**Task prompt:**
In the data that follows, find the line with "OUT 242,137 to"; transcribe it, every later line up to the one with "blocks 144 to", and that line as well, exactly and with no others.

Segment Open

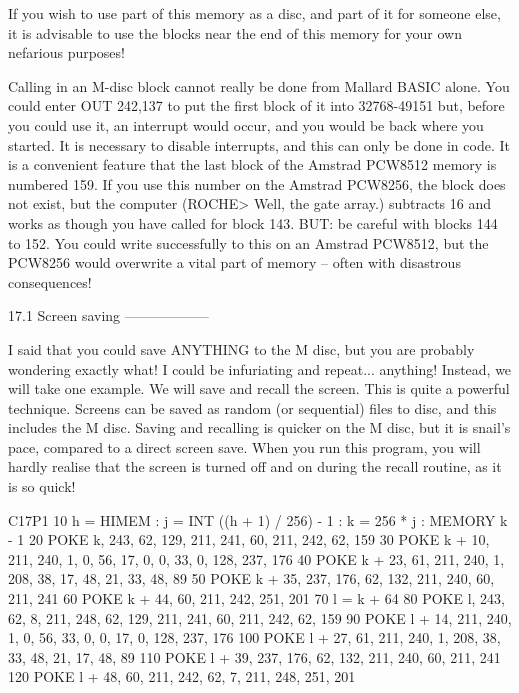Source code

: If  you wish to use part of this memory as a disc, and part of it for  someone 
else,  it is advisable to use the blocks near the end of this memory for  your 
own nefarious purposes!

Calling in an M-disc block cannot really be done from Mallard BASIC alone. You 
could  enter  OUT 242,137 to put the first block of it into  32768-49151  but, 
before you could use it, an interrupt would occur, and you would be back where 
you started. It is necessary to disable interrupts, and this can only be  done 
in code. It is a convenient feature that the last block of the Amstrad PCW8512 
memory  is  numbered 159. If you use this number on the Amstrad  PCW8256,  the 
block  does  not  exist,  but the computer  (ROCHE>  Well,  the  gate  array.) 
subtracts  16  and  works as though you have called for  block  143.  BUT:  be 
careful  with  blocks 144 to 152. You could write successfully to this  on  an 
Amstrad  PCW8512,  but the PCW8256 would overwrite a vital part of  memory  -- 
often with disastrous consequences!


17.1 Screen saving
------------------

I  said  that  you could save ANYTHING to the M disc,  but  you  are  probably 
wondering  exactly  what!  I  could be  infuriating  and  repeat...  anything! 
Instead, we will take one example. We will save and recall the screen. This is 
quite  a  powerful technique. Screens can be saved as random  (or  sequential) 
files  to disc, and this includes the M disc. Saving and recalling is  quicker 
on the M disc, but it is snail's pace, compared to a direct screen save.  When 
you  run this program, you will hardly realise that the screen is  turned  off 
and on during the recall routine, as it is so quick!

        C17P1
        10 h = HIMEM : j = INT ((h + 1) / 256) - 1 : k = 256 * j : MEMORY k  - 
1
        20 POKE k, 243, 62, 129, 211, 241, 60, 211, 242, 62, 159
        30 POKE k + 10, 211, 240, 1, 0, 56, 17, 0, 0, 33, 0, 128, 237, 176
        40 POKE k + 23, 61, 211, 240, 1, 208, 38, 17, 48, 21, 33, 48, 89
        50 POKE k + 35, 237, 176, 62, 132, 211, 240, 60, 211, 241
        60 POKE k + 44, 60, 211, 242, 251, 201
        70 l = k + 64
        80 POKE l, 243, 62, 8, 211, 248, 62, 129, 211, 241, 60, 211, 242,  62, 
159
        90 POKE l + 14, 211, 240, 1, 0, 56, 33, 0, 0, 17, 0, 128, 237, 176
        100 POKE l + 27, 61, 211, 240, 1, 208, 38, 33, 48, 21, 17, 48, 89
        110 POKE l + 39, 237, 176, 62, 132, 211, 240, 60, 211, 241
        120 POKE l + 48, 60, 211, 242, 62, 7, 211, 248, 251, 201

Segment Closed

**Output below:**
could  enter  OUT 242,137 to put the first block of it into  32768-49151  but, 
before you could use it, an interrupt would occur, and you would be back where 
you started. It is necessary to disable interrupts, and this can only be  done 
in code. It is a convenient feature that the last block of the Amstrad PCW8512 
memory  is  numbered 159. If you use this number on the Amstrad  PCW8256,  the 
block  does  not  exist,  but the computer  (ROCHE>  Well,  the  gate  array.) 
subtracts  16  and  works as though you have called for  block  143.  BUT:  be 
careful  with  blocks 144 to 152. You could write successfully to this  on  an 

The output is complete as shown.